The 256 bits of the hash plus the 32 bits of the block height could be used to indicate which cells in a 16x18 game of life are on. Let the game of life run. Watch it. Remember how it stabilizes. Some games will eventually clear the board. That's memorable. How it clears the board would also be memorable.

I started looking for a canonical UTXO set (ie., one whose structure is standardized, so that the same set of UTXOs would have the same representation as data). Converting the SHA256 hash plus 32-bits of the block height into a Game of Life to see how it plays out can be pretty easily done with Golly or any other software that implements John Conway's "Game of Life."
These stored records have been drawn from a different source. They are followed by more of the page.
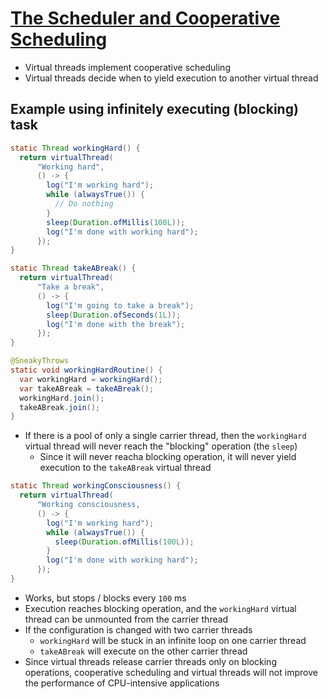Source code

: # [The Scheduler and Cooperative Scheduling](https://blog.rockthejvm.com/ultimate-guide-to-java-virtual-threads/#5-the-scheduler-and-cooperative-scheduling)

* Virtual threads implement cooperative scheduling
* Virtual threads decide when to yield execution to another virtual thread

## Example using infinitely executing (blocking) task

```java
static Thread workingHard() {
  return virtualThread(
      "Working hard",
      () -> {
        log("I'm working hard");
        while (alwaysTrue()) {
          // Do nothing
        }
        sleep(Duration.ofMillis(100L));
        log("I'm done with working hard");
      });
}

static Thread takeABreak() {
  return virtualThread(
      "Take a break",
      () -> {
        log("I'm going to take a break");
        sleep(Duration.ofSeconds(1L));
        log("I'm done with the break");
      });
}

@SneakyThrows
static void workingHardRoutine() {
  var workingHard = workingHard();
  var takeABreak = takeABreak();
  workingHard.join();
  takeABreak.join();
}
```

* If there is a pool of only a single carrier thread, then the `workingHard` virtual thread will never reach the "blocking" operation (the `sleep`)
  * Since it will never reacha blocking operation, it will never yield execution to the `takeABreak` virtual thread

```java
static Thread workingConsciousness() {
  return virtualThread(
      "Working consciousness,
      () -> {
        log("I'm working hard");
        while (alwaysTrue()) {
          sleep(Duration.ofMillis(100L));
        }
        log("I'm done with working hard");
      });
}
```

* Works, but stops / blocks every `100` ms
* Execution reaches blocking operation, and the `workingHard` virtual thread can be unmounted from the carrier thread
* If the configuration is changed with two carrier threads
  * `workingHard` will be stuck in an infinite loop on one carrier thread
  * `takeABreak` will execute on the other carrier thread
* Since virtual threads release carrier threads only on blocking operations, cooperative scheduling and virtual threads will not improve the performance of CPU-intensive applications
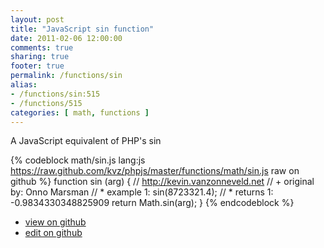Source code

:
 ```yaml
---
layout: post
title: "JavaScript sin function"
date: 2011-02-06 12:00:00
comments: true
sharing: true
footer: true
permalink: /functions/sin
alias:
- /functions/sin:515
- /functions/515
categories: [ math, functions ]
---
```

A JavaScript equivalent of PHP's sin
<!-- more -->
{% codeblock math/sin.js lang:js https://raw.github.com/kvz/phpjs/master/functions/math/sin.js raw on github %}
function sin (arg) {
    // http://kevin.vanzonneveld.net
    // +   original by: Onno Marsman
    // *     example 1: sin(8723321.4);
    // *     returns 1: -0.9834330348825909
    return Math.sin(arg);
}
{% endcodeblock %}
<ul>
 <li><a href="https://github.com/kvz/phpjs/blob/master/functions/math/sin.js">view on github</a></li>
 <li><a href="https://github.com/kvz/phpjs/edit/master/functions/math/sin.js">edit on github</a></li>
</ul>
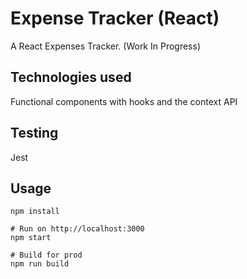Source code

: # Expense Tracker (React)

A React Expenses Tracker. (Work In Progress)

## Technologies used

Functional components with hooks and the context API

## Testing

Jest

## Usage
```
npm install

# Run on http://localhost:3000
npm start

# Build for prod
npm run build
```
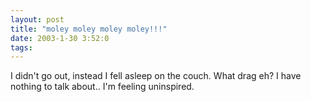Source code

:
 ```yaml
---
layout: post
title: "moley moley moley moley!!!"
date: 2003-1-30 3:52:0
tags: 
---
```


I didn't go out, instead I fell asleep on the couch. What drag eh? I have nothing to talk about.. I'm feeling uninspired.




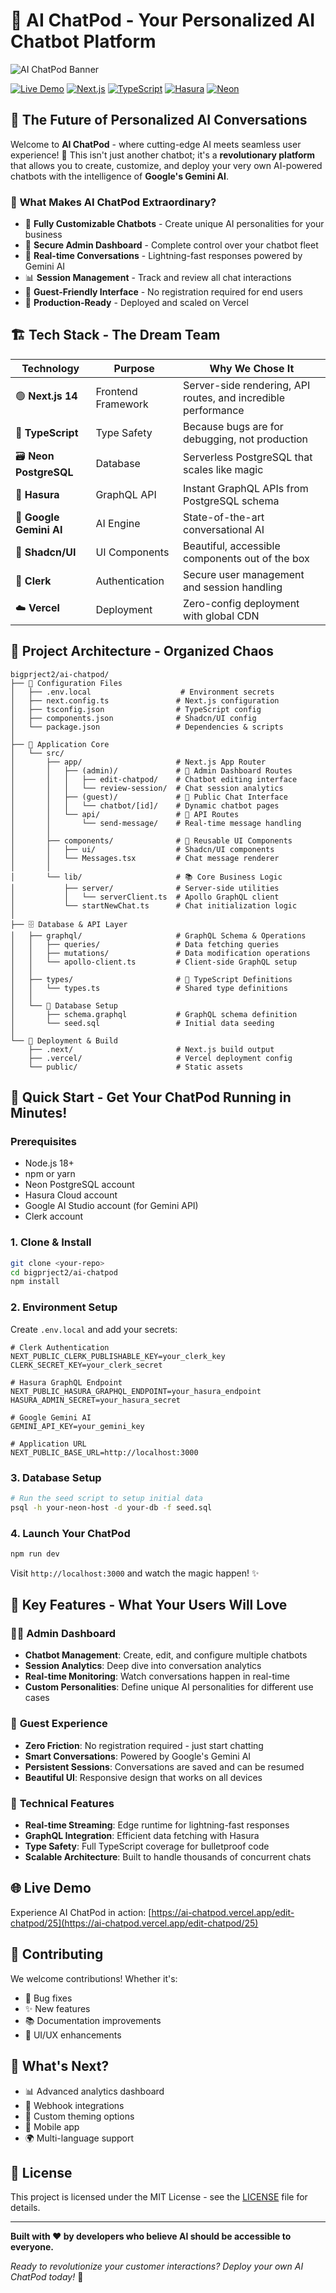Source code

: # 🤖 AI ChatPod - Your Personalized AI Chatbot Platform

![AI ChatPod Banner](https://via.placeholder.com/1200x400/6366f1/ffffff?text=AI+ChatPod+-+Personalized+AI+Chatbots)

[![Live Demo](https://img.shields.io/badge/Live%20Demo-ai--chatpod.vercel.app-blue)](https://ai-chatpod.vercel.app/edit-chatpod/25)
[![Next.js](https://img.shields.io/badge/Next.js-14-black)](https://nextjs.org/)
[![TypeScript](https://img.shields.io/badge/TypeScript-5-blue)](https://www.typescriptlang.org/)
[![Hasura](https://img.shields.io/badge/Hasura-GraphQL-purple)](https://hasura.io/)
[![Neon](https://img.shields.io/badge/Neon-PostgreSQL-green)](https://neon.tech/)

## 🚀 **The Future of Personalized AI Conversations**

Welcome to **AI ChatPod** - where cutting-edge AI meets seamless user experience! 🎯 This isn't just another chatbot; it's a **revolutionary platform** that allows you to create, customize, and deploy your very own AI-powered chatbots with the intelligence of **Google's Gemini AI**.

### 🌟 **What Makes AI ChatPod Extraordinary?**

- 🎨 **Fully Customizable Chatbots** - Create unique AI personalities for your business
- 🔐 **Secure Admin Dashboard** - Complete control over your chatbot fleet
- 💬 **Real-time Conversations** - Lightning-fast responses powered by Gemini AI
- 📊 **Session Management** - Track and review all chat interactions
- 🎯 **Guest-Friendly Interface** - No registration required for end users
- 🚀 **Production-Ready** - Deployed and scaled on Vercel

## 🏗️ **Tech Stack - The Dream Team**

| Technology | Purpose | Why We Chose It |
|------------|---------|-----------------|
| 🟢 **Next.js 14** | Frontend Framework | Server-side rendering, API routes, and incredible performance |
| 🔷 **TypeScript** | Type Safety | Because bugs are for debugging, not production |
| 🗃️ **Neon PostgreSQL** | Database | Serverless PostgreSQL that scales like magic |
| 🚀 **Hasura** | GraphQL API | Instant GraphQL APIs from PostgreSQL schema |
| 🤖 **Google Gemini AI** | AI Engine | State-of-the-art conversational AI |
| 🎨 **Shadcn/UI** | UI Components | Beautiful, accessible components out of the box |
| 🔐 **Clerk** | Authentication | Secure user management and session handling |
| ☁️ **Vercel** | Deployment | Zero-config deployment with global CDN |

## 📁 **Project Architecture - Organized Chaos**

```
bigprject2/ai-chatpod/
├── 🔧 Configuration Files
│   ├── .env.local                    # Environment secrets
│   ├── next.config.ts               # Next.js configuration
│   ├── tsconfig.json                # TypeScript config
│   ├── components.json              # Shadcn/UI config
│   └── package.json                 # Dependencies & scripts
│
├── 📱 Application Core
│   └── src/
│       ├── app/                     # Next.js App Router
│       │   ├── (admin)/             # 🔐 Admin Dashboard Routes
│       │   │   ├── edit-chatpod/    # Chatbot editing interface
│       │   │   └── review-session/  # Chat session analytics
│       │   ├── (guest)/             # 👥 Public Chat Interface
│       │   │   └── chatbot/[id]/    # Dynamic chatbot pages
│       │   └── api/                 # 🔌 API Routes
│       │       └── send-message/    # Real-time message handling
│       │
│       ├── components/              # 🧩 Reusable UI Components
│       │   ├── ui/                  # Shadcn/UI components
│       │   └── Messages.tsx         # Chat message renderer
│       │
│       └── lib/                     # 📚 Core Business Logic
│           ├── server/              # Server-side utilities
│           │   └── serverClient.ts  # Apollo GraphQL client
│           └── startNewChat.ts      # Chat initialization logic
│
├── 🗄️ Database & API Layer
│   ├── graphql/                     # GraphQL Schema & Operations
│   │   ├── queries/                 # Data fetching queries
│   │   ├── mutations/               # Data modification operations
│   │   └── apollo-client.ts         # Client-side GraphQL setup
│   │
│   ├── types/                       # 📝 TypeScript Definitions
│   │   └── types.ts                 # Shared type definitions
│   │
│   └── 🌱 Database Setup
│       ├── schema.graphql           # GraphQL schema definition
│       └── seed.sql                 # Initial data seeding
│
└── 🚀 Deployment & Build
    ├── .next/                       # Next.js build output
    ├── .vercel/                     # Vercel deployment config
    └── public/                      # Static assets
```

## 🚀 **Quick Start - Get Your ChatPod Running in Minutes!**

### Prerequisites
- Node.js 18+ 
- npm or yarn
- Neon PostgreSQL account
- Hasura Cloud account
- Google AI Studio account (for Gemini API)
- Clerk account

### 1. **Clone & Install**
```bash
git clone <your-repo>
cd bigprject2/ai-chatpod
npm install
```

### 2. **Environment Setup**
Create `.env.local` and add your secrets:
```env
# Clerk Authentication
NEXT_PUBLIC_CLERK_PUBLISHABLE_KEY=your_clerk_key
CLERK_SECRET_KEY=your_clerk_secret

# Hasura GraphQL Endpoint
NEXT_PUBLIC_HASURA_GRAPHQL_ENDPOINT=your_hasura_endpoint
HASURA_ADMIN_SECRET=your_hasura_secret

# Google Gemini AI
GEMINI_API_KEY=your_gemini_key

# Application URL
NEXT_PUBLIC_BASE_URL=http://localhost:3000
```

### 3. **Database Setup**
```bash
# Run the seed script to setup initial data
psql -h your-neon-host -d your-db -f seed.sql
```

### 4. **Launch Your ChatPod**
```bash
npm run dev
```

Visit `http://localhost:3000` and watch the magic happen! ✨

## 🎯 **Key Features - What Your Users Will Love**

### 👨‍💼 **Admin Dashboard**
- **Chatbot Management**: Create, edit, and configure multiple chatbots
- **Session Analytics**: Deep dive into conversation analytics
- **Real-time Monitoring**: Watch conversations happen in real-time
- **Custom Personalities**: Define unique AI personalities for different use cases

### 👥 **Guest Experience**
- **Zero Friction**: No registration required - just start chatting
- **Smart Conversations**: Powered by Google's Gemini AI
- **Persistent Sessions**: Conversations are saved and can be resumed
- **Beautiful UI**: Responsive design that works on all devices

### 🔧 **Technical Features**
- **Real-time Streaming**: Edge runtime for lightning-fast responses
- **GraphQL Integration**: Efficient data fetching with Hasura
- **Type Safety**: Full TypeScript coverage for bulletproof code
- **Scalable Architecture**: Built to handle thousands of concurrent chats

## 🌐 **Live Demo**

Experience AI ChatPod in action: [https://ai-chatpod.vercel.app/edit-chatpod/25](https://ai-chatpod.vercel.app/edit-chatpod/25)

## 🤝 **Contributing**

We welcome contributions! Whether it's:
- 🐛 Bug fixes
- ✨ New features
- 📚 Documentation improvements
- 🎨 UI/UX enhancements

## 🔮 **What's Next?**

- 📊 Advanced analytics dashboard
- 🔌 Webhook integrations
- 🎨 Custom theming options
- 📱 Mobile app
- 🌍 Multi-language support

## 📜 **License**

This project is licensed under the MIT License - see the [LICENSE](LICENSE) file for details.

---

**Built with ❤️ by developers who believe AI should be accessible to everyone.**

*Ready to revolutionize your customer interactions? Deploy your own AI ChatPod today!* 🚀

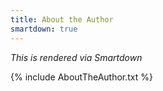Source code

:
 ```yaml
---
title: About the Author
smartdown: true
---
```


*This is rendered via Smartdown*

{% include AboutTheAuthor.txt %}

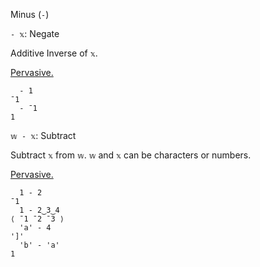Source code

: Minus (`-`)

`- 𝕩`: Negate

Additive Inverse of `𝕩`.

[Pervasive.](https://mlochbaum.github.io/BQN/doc/arithmetic.html#pervasion)
```
  - 1
¯1
  - ¯1
1
```
`𝕨 - 𝕩`: Subtract

Subtract `𝕩` from `𝕨`. `𝕨` and `𝕩` can be characters or numbers.

[Pervasive.](https://mlochbaum.github.io/BQN/doc/arithmetic.html#pervasion)
```
  1 - 2
¯1
  1 - 2‿3‿4
⟨ ¯1 ¯2 ¯3 ⟩
  'a' - 4
']'
  'b' - 'a'
1
```
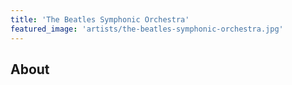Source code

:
 ```yaml
---
title: 'The Beatles Symphonic Orchestra'
featured_image: 'artists/the-beatles-symphonic-orchestra.jpg'
---
```


## About


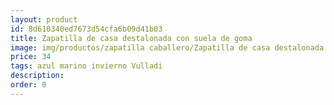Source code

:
 ```yaml
---
layout: product
id: 8d610340ed7673d54cfa6b09d41b03
title: Zapatilla de casa destalonada con suela de goma
image: img/productos/zapatilla caballero/Zapatilla de casa destalonada con suela de goma=34=azul marino invierno Vulladi.webp
price: 34
tags: azul marino invierno Vulladi
description: 
order: 0
---
```

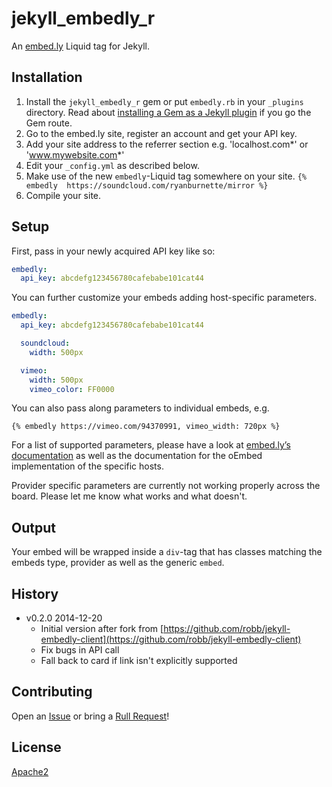 # jekyll_embedly_r

An [embed.ly][embedly] Liquid tag for Jekyll.

## Installation

1. Install the `jekyll_embedly_r` gem or put `embedly.rb` in your `_plugins`
   directory. Read about [installing a Gem as a Jekyll plugin][jekyll-plugin-gem]
   if you go the Gem route.
1. Go to the embed.ly site, register an account and get your API key.
1. Add your site address to the referrer section e.g. 'localhost.com*'
   or 'www.mywebsite.com*'
1. Edit your `_config.yml` as described below.
1. Make use of the new `embedly`-Liquid tag somewhere on your site. `{% embedly  https://soundcloud.com/ryanburnette/mirror %}`
1. Compile your site.

## Setup

First, pass in your newly acquired API key like so:

```yaml
embedly:
  api_key: abcdefg123456780cafebabe101cat44
```

You can further customize your embeds adding host-specific parameters.

```yaml
embedly:
  api_key: abcdefg123456780cafebabe101cat44

  soundcloud:
    width: 500px

  vimeo:
    width: 500px
    vimeo_color: FF0000
```

You can also pass along parameters to individual embeds, e.g.

```liquid
{% embedly https://vimeo.com/94370991, vimeo_width: 720px %}
```

For a list of supported parameters, please have a look at
[embed.ly’s documentation][docs] as well as the documentation for the oEmbed
implementation of the specific hosts.

Provider specific parameters are currently not working properly across the
board. Please let me know what works and what doesn't.

## Output

Your embed will be wrapped inside a `div`-tag that has classes matching the
embeds type, provider as well as the generic `embed`.

## History

* v0.2.0 2014-12-20
  * Initial version after fork from [https://github.com/robb/jekyll-embedly-client](https://github.com/robb/jekyll-embedly-client)
  * Fix bugs in API call
  * Fall back to card if link isn't explicitly supported

## Contributing

Open an [Issue](https://github.com/ryanburnette/jekyll_embedly_r/issues) or bring a [Rull Request](https://github.com/ryanburnette/jekyll_embedly_r/pulls)!

## License

[Apache2](https://github.com/ryanburnette/jekyll_embedly_r/blob/master/LICENSE)

[docs]: http://embed.ly/docs/endpoints/arguments
[embedly]: http://embed.ly
[jekyll-plugin-gem]: http://jekyllrb.com/docs/plugins/#installing-a-plugin
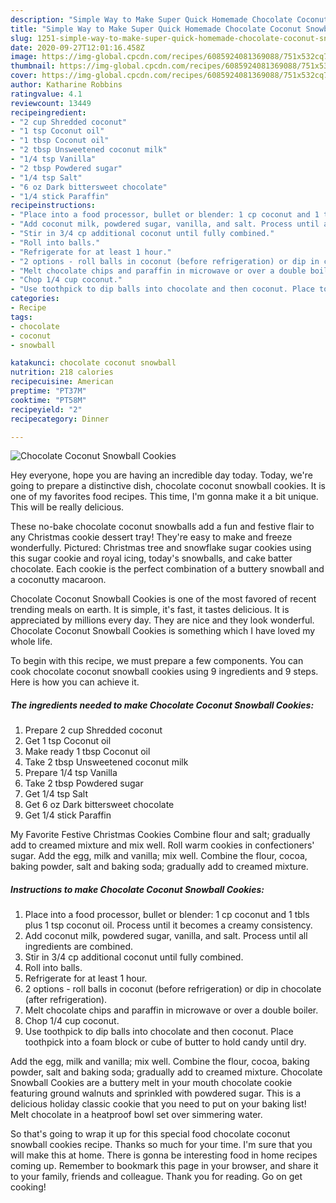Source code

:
 ```yaml
---
description: "Simple Way to Make Super Quick Homemade Chocolate Coconut Snowball Cookies"
title: "Simple Way to Make Super Quick Homemade Chocolate Coconut Snowball Cookies"
slug: 1251-simple-way-to-make-super-quick-homemade-chocolate-coconut-snowball-cookies
date: 2020-09-27T12:01:16.458Z
image: https://img-global.cpcdn.com/recipes/6085924081369088/751x532cq70/chocolate-coconut-snowball-cookies-recipe-main-photo.jpg
thumbnail: https://img-global.cpcdn.com/recipes/6085924081369088/751x532cq70/chocolate-coconut-snowball-cookies-recipe-main-photo.jpg
cover: https://img-global.cpcdn.com/recipes/6085924081369088/751x532cq70/chocolate-coconut-snowball-cookies-recipe-main-photo.jpg
author: Katharine Robbins
ratingvalue: 4.1
reviewcount: 13449
recipeingredient:
- "2 cup Shredded coconut"
- "1 tsp Coconut oil"
- "1 tbsp Coconut oil"
- "2 tbsp Unsweetened coconut milk"
- "1/4 tsp Vanilla"
- "2 tbsp Powdered sugar"
- "1/4 tsp Salt"
- "6 oz Dark bittersweet chocolate"
- "1/4 stick Paraffin"
recipeinstructions:
- "Place into a food processor, bullet or blender: 1 cp coconut and 1 tbls plus 1 tsp coconut oil. Process until it becomes a creamy consistency."
- "Add coconut milk, powdered sugar, vanilla, and salt. Process until all ingredients are combined."
- "Stir in 3/4 cp additional coconut until fully combined."
- "Roll into balls."
- "Refrigerate for at least 1 hour."
- "2 options - roll balls in coconut (before refrigeration) or dip in chocolate (after refrigeration)."
- "Melt chocolate chips and paraffin in microwave or over a double boiler."
- "Chop 1/4 cup coconut."
- "Use toothpick to dip balls into chocolate and then coconut. Place toothpick into a foam block or cube of butter to hold candy until dry."
categories:
- Recipe
tags:
- chocolate
- coconut
- snowball

katakunci: chocolate coconut snowball 
nutrition: 218 calories
recipecuisine: American
preptime: "PT37M"
cooktime: "PT58M"
recipeyield: "2"
recipecategory: Dinner

---
```



![Chocolate Coconut Snowball Cookies](https://img-global.cpcdn.com/recipes/6085924081369088/751x532cq70/chocolate-coconut-snowball-cookies-recipe-main-photo.jpg)

Hey everyone, hope you are having an incredible day today. Today, we're going to prepare a distinctive dish, chocolate coconut snowball cookies. It is one of my favorites food recipes. This time, I'm gonna make it a bit unique. This will be really delicious.

These no-bake chocolate coconut snowballs add a fun and festive flair to any Christmas cookie dessert tray! They&#39;re easy to make and freeze wonderfully. Pictured: Christmas tree and snowflake sugar cookies using this sugar cookie and royal icing, today&#39;s snowballs, and cake batter chocolate. Each cookie is the perfect combination of a buttery snowball and a coconutty macaroon.

Chocolate Coconut Snowball Cookies is one of the most favored of recent trending meals on earth. It is simple, it's fast, it tastes delicious. It is appreciated by millions every day. They are nice and they look wonderful. Chocolate Coconut Snowball Cookies is something which I have loved my whole life.


To begin with this recipe, we must prepare a few components. You can cook chocolate coconut snowball cookies using 9 ingredients and 9 steps. Here is how you can achieve it.

<!--inarticleads1-->

##### The ingredients needed to make Chocolate Coconut Snowball Cookies:

1. Prepare 2 cup Shredded coconut
1. Get 1 tsp Coconut oil
1. Make ready 1 tbsp Coconut oil
1. Take 2 tbsp Unsweetened coconut milk
1. Prepare 1/4 tsp Vanilla
1. Take 2 tbsp Powdered sugar
1. Get 1/4 tsp Salt
1. Get 6 oz Dark bittersweet chocolate
1. Get 1/4 stick Paraffin


My Favorite Festive Christmas Cookies Combine flour and salt; gradually add to creamed mixture and mix well. Roll warm cookies in confectioners&#39; sugar. Add the egg, milk and vanilla; mix well. Combine the flour, cocoa, baking powder, salt and baking soda; gradually add to creamed mixture. 

<!--inarticleads2-->

##### Instructions to make Chocolate Coconut Snowball Cookies:

1. Place into a food processor, bullet or blender: 1 cp coconut and 1 tbls plus 1 tsp coconut oil. Process until it becomes a creamy consistency.
1. Add coconut milk, powdered sugar, vanilla, and salt. Process until all ingredients are combined.
1. Stir in 3/4 cp additional coconut until fully combined.
1. Roll into balls.
1. Refrigerate for at least 1 hour.
1. 2 options - roll balls in coconut (before refrigeration) or dip in chocolate (after refrigeration).
1. Melt chocolate chips and paraffin in microwave or over a double boiler.
1. Chop 1/4 cup coconut.
1. Use toothpick to dip balls into chocolate and then coconut. Place toothpick into a foam block or cube of butter to hold candy until dry.


Add the egg, milk and vanilla; mix well. Combine the flour, cocoa, baking powder, salt and baking soda; gradually add to creamed mixture. Chocolate Snowball Cookies are a buttery melt in your mouth chocolate cookie featuring ground walnuts and sprinkled with powdered sugar. This is a delicious holiday classic cookie that you need to put on your baking list! Melt chocolate in a heatproof bowl set over simmering water. 

So that's going to wrap it up for this special food chocolate coconut snowball cookies recipe. Thanks so much for your time. I'm sure that you will make this at home. There is gonna be interesting food in home recipes coming up. Remember to bookmark this page in your browser, and share it to your family, friends and colleague. Thank you for reading. Go on get cooking!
So I have the same quest as OP, but Andreas has a point. You have to run a full node and create it yourself. However, once you've done that, you could possibly make it available to others (me!). He also points out that there's no way to prove it's correct except by running a full node and repeating all the work of updating it for every transaction. Proving the result is correct without all that work is the goal of the idea I present in this answer.


Take at a look at this program. It will dump the entire current UTXO database to a CSV file that you can crossreference. https://github.com/in3rsha/bitcoin-utxo-dump


@ Dave Scotese: I agree with your idea of having a generally agreed UTXO set (Not sure why u suggested running the resulting checkpoints hash into a game of life though). Anyway, I think the problem is not that it can't be done rather it comes down to consensus (very similar to the problem solved by blockchain itself). Suppose you did honestly used your algorithm and provided the world with a memorable hash that defines the UTXO set at some block height checkpoint which you place in some repo for download. Now if Mr. A downloads it and checks using his own database and agrees with you. You don't expect Mr. B to agree with you simply because Mr. A agrees. You see, whoever needs to use this UTXO set needs to verify it for himself. It still comes back to that Byzantine Generals problem which blockchain solved. I honestly think for it to work, it has to run on its own separate blockchain so that UTXO set miners can mine it for some kind of financial gain.

And yes I completely agree with you that having such a UTXO set will solve the problem of having to download the entire blockchain before you can validate transactions.